Another problem I've complained about in the past is rebus icons. I once used a source control system where the icon to commit a change had a document page with a tick mark and an arrow pointing at the page. I'd been using it for several years before I realized what it was supposed to represent - Americans call a tick mark a 'check', so this was the 'document check-in' button. At which point I also realized the same applied to an email client which had an icon with an ticked envelope - 'check mail'.

So, icons were supposed to be language independent, but instead in these examples they only made sense in one particular dialect.

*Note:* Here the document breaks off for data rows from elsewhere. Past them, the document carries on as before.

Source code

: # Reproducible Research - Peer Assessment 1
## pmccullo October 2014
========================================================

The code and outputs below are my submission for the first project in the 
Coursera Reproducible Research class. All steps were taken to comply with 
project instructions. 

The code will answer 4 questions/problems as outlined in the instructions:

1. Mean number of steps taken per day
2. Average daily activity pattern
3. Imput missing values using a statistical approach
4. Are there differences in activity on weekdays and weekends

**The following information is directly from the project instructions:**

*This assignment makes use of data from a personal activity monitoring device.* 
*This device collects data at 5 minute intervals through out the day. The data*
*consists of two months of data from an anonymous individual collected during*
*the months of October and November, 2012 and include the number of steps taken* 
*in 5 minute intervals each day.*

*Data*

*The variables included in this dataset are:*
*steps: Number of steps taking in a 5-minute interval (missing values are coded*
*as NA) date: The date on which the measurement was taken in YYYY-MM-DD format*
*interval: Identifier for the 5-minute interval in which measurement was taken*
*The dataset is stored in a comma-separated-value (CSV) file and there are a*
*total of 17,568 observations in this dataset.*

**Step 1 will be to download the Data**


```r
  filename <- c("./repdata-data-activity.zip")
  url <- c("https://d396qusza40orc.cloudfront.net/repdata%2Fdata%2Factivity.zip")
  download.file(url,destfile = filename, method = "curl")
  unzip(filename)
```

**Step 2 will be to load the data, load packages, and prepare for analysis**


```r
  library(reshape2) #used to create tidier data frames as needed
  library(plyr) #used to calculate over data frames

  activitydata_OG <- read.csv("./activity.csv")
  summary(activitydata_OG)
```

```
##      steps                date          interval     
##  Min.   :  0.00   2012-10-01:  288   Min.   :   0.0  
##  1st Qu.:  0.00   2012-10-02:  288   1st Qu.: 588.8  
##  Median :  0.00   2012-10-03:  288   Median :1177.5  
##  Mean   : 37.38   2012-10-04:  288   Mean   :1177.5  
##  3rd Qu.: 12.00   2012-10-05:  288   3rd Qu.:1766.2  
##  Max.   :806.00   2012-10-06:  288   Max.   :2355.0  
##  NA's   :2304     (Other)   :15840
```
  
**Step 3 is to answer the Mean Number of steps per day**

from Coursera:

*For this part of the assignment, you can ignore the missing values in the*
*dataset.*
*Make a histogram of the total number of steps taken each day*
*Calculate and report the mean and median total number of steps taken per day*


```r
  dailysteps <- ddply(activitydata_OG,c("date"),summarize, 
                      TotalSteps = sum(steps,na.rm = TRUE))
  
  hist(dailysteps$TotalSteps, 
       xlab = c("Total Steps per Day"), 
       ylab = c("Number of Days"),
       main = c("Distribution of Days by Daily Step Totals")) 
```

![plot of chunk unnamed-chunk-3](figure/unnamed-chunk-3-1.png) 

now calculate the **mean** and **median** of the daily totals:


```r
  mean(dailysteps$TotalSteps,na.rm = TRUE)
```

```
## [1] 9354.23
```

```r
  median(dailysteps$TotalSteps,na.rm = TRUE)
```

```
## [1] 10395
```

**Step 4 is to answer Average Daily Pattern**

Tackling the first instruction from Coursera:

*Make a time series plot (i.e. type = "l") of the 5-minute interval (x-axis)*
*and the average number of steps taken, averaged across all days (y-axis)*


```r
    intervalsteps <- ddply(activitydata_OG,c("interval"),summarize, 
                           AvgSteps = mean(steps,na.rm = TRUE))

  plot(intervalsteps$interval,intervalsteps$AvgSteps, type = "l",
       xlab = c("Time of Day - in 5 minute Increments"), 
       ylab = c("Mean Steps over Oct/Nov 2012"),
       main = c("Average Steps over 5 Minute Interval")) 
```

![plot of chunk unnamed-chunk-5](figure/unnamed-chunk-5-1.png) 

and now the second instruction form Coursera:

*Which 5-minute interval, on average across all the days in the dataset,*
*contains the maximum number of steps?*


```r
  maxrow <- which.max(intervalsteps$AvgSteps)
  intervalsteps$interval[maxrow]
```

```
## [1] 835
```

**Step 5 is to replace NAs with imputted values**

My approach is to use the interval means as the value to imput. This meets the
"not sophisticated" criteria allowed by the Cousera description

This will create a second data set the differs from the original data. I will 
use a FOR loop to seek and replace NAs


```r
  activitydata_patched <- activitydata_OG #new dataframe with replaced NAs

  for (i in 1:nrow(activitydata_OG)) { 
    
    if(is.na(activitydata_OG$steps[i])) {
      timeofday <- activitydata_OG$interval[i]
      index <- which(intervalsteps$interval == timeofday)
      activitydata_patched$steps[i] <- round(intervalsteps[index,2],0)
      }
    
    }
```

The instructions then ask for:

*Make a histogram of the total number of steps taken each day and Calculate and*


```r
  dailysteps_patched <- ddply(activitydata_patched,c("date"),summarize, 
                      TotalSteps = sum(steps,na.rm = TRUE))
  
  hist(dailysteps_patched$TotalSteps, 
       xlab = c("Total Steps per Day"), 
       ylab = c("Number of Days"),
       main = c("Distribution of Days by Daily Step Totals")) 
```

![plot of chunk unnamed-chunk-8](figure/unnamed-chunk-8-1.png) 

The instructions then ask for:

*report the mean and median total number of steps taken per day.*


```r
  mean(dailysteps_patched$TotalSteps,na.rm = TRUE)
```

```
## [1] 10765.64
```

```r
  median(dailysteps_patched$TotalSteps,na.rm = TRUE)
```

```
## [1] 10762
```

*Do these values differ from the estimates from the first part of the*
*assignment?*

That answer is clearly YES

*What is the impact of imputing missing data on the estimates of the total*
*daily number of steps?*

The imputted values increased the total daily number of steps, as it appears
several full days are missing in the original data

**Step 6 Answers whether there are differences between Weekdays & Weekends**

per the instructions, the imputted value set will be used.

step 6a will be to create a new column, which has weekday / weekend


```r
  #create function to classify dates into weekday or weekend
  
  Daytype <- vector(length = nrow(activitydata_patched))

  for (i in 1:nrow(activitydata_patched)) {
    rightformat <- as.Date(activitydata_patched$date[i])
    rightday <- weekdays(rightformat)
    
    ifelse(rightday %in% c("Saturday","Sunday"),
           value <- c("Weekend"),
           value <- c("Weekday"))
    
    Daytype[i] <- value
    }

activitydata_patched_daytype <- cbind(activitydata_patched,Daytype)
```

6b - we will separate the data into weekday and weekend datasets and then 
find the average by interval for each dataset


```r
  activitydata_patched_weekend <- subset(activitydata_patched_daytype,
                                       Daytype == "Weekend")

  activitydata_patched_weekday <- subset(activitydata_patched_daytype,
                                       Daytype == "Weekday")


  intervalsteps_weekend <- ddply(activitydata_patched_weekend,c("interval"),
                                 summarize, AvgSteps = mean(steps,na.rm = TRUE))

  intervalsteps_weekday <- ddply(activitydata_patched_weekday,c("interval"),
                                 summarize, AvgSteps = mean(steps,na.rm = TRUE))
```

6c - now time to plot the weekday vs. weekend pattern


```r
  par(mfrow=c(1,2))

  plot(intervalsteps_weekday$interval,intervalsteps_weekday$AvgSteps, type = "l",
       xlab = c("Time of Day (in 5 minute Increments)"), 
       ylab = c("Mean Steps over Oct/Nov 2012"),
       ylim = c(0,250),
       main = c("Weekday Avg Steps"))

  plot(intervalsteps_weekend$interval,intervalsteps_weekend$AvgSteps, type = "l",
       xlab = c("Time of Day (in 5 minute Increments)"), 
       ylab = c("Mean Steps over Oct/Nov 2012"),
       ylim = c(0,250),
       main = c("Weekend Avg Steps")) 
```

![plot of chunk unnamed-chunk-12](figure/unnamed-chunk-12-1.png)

I also have a problem with Swedish appliances (washing machines, ovens) which have indecypherable icons for the various modes, and the manual has invariably been lost years ago. If they just labeled the modes in Swedish, at least I'd be able to look up the meanings online.

Comment Re:Parents? (Score 1) 138

In these judgement calls, I expect there is another piece to the equation, at least in the USA.

If you don't order a scan, and there was something bad which the scan might have picked up, you get sued.

If you do order a scan, find nothing, but scan results in the patient getting cancer 15 years from now, you don't get sued, as there is no way to know that it was your scan which triggered the cancer.

Comment Re:Correct (Score 1) 328

No, I'm worried about what happens AFTER the fuel dumps into the emergency storage tanks. It just keeps heating, unless something cools it.

OK, I've just done some research: http://www.osti.gov/bridge/servlets/purl/469120-avNXWz/webviewable/469120.pdf
It seems that they're constantly removing the fission products from the fuel, so there simply isn't enough 'after heat' to cause a problem for the cooling of the dump tanks.

I am worried that in normal operation there is a lot of very radioactive stuff being pumped around, controlled by valves, and chemically processed. I'm therefore expecting quite a lot of complex equipment in regions far too radioactive for human maintenance.